> [Directions for this task]
Report every line of the entries that contains the word "from".

> [Data]
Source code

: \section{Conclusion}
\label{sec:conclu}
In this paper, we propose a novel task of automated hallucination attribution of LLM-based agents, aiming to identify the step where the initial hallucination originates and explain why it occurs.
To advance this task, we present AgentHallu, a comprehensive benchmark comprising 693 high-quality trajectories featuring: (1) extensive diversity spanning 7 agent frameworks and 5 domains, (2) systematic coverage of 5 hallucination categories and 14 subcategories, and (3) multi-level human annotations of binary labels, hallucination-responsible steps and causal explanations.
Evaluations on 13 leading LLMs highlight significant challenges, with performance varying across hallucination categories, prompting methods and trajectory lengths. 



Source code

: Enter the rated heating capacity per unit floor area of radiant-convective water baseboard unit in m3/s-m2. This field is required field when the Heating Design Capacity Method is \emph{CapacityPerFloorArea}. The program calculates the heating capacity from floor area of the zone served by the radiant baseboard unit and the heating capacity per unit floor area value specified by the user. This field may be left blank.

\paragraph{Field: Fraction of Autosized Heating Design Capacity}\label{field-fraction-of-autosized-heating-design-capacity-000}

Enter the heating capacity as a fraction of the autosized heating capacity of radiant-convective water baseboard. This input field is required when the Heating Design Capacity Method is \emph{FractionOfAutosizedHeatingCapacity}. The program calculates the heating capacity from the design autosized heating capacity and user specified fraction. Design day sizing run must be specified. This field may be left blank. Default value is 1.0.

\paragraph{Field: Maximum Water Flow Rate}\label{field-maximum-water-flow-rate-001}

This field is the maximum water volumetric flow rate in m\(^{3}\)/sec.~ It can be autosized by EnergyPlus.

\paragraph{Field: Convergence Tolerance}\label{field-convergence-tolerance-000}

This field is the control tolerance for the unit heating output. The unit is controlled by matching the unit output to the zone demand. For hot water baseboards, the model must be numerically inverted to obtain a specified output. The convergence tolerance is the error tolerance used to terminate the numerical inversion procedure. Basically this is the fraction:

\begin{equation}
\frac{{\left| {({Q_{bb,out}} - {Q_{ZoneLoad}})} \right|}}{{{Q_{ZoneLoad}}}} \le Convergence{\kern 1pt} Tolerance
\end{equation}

> [Completed task]
: Enter the rated heating capacity per unit floor area of radiant-convective water baseboard unit in m3/s-m2. This field is required field when the Heating Design Capacity Method is \emph{CapacityPerFloorArea}. The program calculates the heating capacity from floor area of the zone served by the radiant baseboard unit and the heating capacity per unit floor area value specified by the user. This field may be left blank.
Enter the heating capacity as a fraction of the autosized heating capacity of radiant-convective water baseboard. This input field is required when the Heating Design Capacity Method is \emph{FractionOfAutosizedHeatingCapacity}. The program calculates the heating capacity from the design autosized heating capacity and user specified fraction. Design day sizing run must be specified. This field may be left blank. Default value is 1.0.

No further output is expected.